### WHAT TO DO
Find the string "material" in the data, then copy every line where it is found.

### DATASET
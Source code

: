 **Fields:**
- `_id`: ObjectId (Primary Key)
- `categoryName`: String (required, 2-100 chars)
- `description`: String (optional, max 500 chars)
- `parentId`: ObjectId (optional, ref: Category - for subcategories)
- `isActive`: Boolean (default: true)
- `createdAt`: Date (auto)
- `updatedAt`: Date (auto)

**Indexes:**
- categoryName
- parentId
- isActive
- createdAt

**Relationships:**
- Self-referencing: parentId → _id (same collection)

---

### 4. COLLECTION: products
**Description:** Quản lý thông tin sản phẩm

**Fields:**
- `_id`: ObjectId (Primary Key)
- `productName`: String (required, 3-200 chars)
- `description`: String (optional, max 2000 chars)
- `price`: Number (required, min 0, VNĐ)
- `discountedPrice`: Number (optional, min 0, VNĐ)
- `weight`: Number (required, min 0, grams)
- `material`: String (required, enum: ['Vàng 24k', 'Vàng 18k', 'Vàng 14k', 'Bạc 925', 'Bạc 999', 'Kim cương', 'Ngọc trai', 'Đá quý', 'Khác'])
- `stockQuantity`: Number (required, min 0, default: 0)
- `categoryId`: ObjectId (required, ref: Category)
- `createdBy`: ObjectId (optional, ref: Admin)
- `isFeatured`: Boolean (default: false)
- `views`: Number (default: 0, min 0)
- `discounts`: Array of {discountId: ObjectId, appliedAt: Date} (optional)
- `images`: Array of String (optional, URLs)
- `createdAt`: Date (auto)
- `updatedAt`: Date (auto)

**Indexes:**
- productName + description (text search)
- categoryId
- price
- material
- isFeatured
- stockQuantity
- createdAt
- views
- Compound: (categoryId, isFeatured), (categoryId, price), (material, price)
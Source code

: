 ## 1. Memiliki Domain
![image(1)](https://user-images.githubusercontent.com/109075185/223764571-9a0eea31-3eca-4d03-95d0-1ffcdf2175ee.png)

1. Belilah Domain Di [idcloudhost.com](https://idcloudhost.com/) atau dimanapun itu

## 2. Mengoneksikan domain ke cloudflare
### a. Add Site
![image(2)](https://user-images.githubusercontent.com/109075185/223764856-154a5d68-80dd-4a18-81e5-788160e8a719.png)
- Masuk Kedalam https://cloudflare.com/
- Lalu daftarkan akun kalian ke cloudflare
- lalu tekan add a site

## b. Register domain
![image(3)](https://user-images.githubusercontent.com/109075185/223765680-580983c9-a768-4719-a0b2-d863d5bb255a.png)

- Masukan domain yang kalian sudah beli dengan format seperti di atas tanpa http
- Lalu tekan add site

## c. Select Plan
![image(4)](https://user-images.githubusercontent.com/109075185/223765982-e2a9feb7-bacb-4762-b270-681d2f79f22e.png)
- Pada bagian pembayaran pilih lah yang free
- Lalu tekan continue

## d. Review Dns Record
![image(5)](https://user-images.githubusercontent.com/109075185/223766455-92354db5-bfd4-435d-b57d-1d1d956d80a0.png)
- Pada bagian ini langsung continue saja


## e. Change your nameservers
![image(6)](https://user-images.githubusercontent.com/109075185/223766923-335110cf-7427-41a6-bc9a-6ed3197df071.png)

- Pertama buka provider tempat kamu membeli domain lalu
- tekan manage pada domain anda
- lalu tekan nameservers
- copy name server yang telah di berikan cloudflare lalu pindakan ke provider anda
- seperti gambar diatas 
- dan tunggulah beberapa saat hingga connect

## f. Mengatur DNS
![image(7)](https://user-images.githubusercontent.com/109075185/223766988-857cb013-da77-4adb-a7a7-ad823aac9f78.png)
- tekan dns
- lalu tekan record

### WRITTEN ANSWER
- `material`: String (required, enum: ['Vàng 24k', 'Vàng 18k', 'Vàng 14k', 'Bạc 925', 'Bạc 999', 'Kim cương', 'Ngọc trai', 'Đá quý', 'Khác'])
- material
- Compound: (categoryId, isFeatured), (categoryId, price), (material, price)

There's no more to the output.